Data items
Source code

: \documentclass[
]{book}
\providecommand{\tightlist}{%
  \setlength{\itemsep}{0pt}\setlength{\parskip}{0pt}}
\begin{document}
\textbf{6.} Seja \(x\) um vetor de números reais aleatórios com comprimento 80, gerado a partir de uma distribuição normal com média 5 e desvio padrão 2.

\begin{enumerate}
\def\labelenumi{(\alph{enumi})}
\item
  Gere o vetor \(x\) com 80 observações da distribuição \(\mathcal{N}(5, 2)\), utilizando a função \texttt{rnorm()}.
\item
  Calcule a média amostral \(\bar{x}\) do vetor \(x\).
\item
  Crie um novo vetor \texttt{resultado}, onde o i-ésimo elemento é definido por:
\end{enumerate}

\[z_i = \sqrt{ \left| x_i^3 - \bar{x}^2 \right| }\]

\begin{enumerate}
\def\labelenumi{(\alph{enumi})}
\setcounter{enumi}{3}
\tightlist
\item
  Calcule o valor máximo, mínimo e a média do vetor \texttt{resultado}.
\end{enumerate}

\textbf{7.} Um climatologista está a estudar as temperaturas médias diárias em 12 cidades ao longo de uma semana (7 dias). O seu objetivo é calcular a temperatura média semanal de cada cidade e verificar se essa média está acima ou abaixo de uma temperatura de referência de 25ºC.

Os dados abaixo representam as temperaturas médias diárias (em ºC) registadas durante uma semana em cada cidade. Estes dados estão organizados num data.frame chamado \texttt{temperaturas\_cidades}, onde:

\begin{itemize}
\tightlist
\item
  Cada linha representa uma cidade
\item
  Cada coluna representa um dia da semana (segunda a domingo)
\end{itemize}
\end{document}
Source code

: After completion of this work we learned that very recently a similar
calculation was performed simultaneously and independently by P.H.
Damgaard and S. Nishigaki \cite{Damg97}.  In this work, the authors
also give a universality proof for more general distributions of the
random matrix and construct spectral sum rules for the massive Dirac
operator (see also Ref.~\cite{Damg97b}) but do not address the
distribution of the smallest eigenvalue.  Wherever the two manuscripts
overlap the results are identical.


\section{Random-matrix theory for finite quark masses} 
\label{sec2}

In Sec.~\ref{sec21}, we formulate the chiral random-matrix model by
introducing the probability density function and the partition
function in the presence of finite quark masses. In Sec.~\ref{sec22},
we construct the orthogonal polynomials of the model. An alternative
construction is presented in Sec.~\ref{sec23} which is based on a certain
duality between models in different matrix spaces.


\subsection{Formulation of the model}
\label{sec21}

** Your task **
Among the lines above, count those containing the word "finite" and write only the number.

** Task solution **
2